Les événements tragiques survenus en fin d'année 1983 conduisent le président de la République à accorder à l'actualité internationale une large part de son intervention télévisuelle traditionnelle du 31 décembre.

Le Liban d'abord, avec ce message particulier adressé aux familles des soldats morts dans l'attentat de Beyrouth du 23 octobre 1983, revendiqué par le Jihad islamique, qui coûta la vie à 58 parachutistes français qui participaient à une mission de maintien de la paix sous l'égide de l'ONU. Le Tchad ensuite, où la France intervient dans le cadre de l'Opération Manta, dans le conflit dérivé de la guerre civile tchadienne de 1965-1972 et qui oppose le Tchad d'Hissène Habré à la Libye de Mouammar Kadhafi pour le contrôle de territoires frontaliers. Dans son allocution, le président se montre confiant quant à une issue rapide sur ces deux théâtres extérieurs et répète que l'intervention de la France est transitoire, avant une prise de relais par les institutions internationales concernées.
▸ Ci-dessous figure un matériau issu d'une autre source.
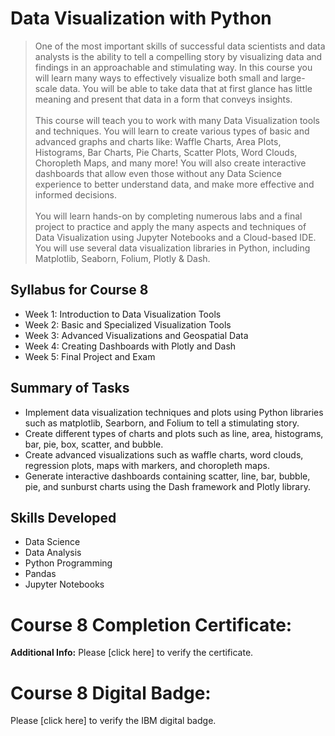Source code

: # Data Visualization with Python
> One of the most important skills of successful data scientists and data analysts is the ability to tell a compelling story by visualizing data and findings in an approachable and stimulating way. In this course you will learn many ways to effectively visualize both small and large-scale data. You will be able to take data that at first glance has little meaning and present that data in a form that conveys insights.<br><br>
> This course will teach you to work with many Data Visualization tools and techniques. You will learn to create various types of basic and advanced graphs and charts like: Waffle Charts, Area Plots, Histograms, Bar Charts, Pie Charts, Scatter Plots, Word Clouds, Choropleth Maps, and many more! You will also create interactive dashboards that allow even those without any Data Science experience to better understand data, and make more effective and informed decisions.<br><br>
> You will learn hands-on by completing numerous labs and a final project to practice and apply the many aspects and techniques of Data Visualization using Jupyter Notebooks and a Cloud-based IDE. You will use several data visualization libraries in Python, including Matplotlib, Seaborn, Folium, Plotly & Dash.
## Syllabus for Course 8
- Week 1: Introduction to Data Visualization Tools
- Week 2: Basic and Specialized Visualization Tools
- Week 3: Advanced Visualizations and Geospatial Data
- Week 4: Creating Dashboards with Plotly and Dash
- Week 5: Final Project and Exam
## Summary of Tasks
- Implement data visualization techniques and plots using Python libraries such as matplotlib, Searborn, and Folium to tell a stimulating story.
- Create different types of charts and plots such as line, area, histograms, bar, pie, box, scatter, and bubble.
- Create advanced visualizations such as waffle charts, word clouds, regression plots, maps with markers, and choropleth maps.
- Generate interactive dashboards containing scatter, line, bar, bubble, pie, and sunburst charts using the Dash framework and Plotly library.
## Skills Developed
- Data Science
- Data Analysis
- Python Programming
- Pandas
- Jupyter Notebooks
# Course 8 Completion Certificate:
**Additional Info:** Please [click here] to verify the certificate.
# Course 8 Digital Badge:
Please [click here] to verify the IBM digital badge.<br>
Le deuxième axe fort de l'intervention présidentielle est sans conteste la situation économique intérieure du pays, neuf mois après la dévaluation de mars 1983, assortie d'un nouveau plan de rigueur qui avait semblé sonner le glas des promesses de 1981. Au contraire, François Mitterrand prend soin d'inscrire la globalité de sa politique depuis mai 1981 dans un même effort de nécessaire redressement économique conjugué au progrès social. Il se félicite des résultats du commerce extérieur, faiblesse structurelle de l'économie française, pour 1983 et appelle à la poursuite du redressement industriel et de la lutte contre l'inflation. Une déclaration qui préfigure la création en 1984, dans le gouvernement de Laurent Fabius, d'un ministère du Redéploiement industriel et du Commerce extérieur confié à Édith Cresson.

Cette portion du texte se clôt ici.